**GOAL OF THE EXERCISE**
From the entries below, copy exactly the lines from the one that contains "all published documentation" through the one that contains "# MPN Summary", both included, and only those.

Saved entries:

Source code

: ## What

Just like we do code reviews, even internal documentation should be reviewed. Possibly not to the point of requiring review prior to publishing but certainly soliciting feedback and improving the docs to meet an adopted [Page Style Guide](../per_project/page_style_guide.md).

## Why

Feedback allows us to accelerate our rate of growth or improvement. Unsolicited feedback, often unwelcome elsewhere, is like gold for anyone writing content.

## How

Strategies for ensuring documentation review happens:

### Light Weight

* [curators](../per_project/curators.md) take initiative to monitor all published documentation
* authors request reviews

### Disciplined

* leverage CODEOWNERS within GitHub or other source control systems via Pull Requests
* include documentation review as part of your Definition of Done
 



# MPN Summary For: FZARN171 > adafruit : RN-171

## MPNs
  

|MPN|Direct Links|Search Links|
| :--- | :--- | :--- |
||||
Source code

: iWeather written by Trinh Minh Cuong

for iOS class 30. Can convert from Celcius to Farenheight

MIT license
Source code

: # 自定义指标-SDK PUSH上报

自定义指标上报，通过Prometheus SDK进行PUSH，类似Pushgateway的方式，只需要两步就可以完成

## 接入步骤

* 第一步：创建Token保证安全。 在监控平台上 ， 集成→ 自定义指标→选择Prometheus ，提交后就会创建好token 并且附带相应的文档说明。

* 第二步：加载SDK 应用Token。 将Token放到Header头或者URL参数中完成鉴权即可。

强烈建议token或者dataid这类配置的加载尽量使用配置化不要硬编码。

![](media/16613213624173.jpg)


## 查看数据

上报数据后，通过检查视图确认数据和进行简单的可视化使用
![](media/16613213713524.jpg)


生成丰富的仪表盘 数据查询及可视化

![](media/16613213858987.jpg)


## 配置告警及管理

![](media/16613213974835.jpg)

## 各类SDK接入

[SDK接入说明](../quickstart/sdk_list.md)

**COMPLETED EXERCISE**
* [curators](../per_project/curators.md) take initiative to monitor all published documentation
* authors request reviews

### Disciplined

* leverage CODEOWNERS within GitHub or other source control systems via Pull Requests
* include documentation review as part of your Definition of Done
 



# MPN Summary For: FZARN171 > adafruit : RN-171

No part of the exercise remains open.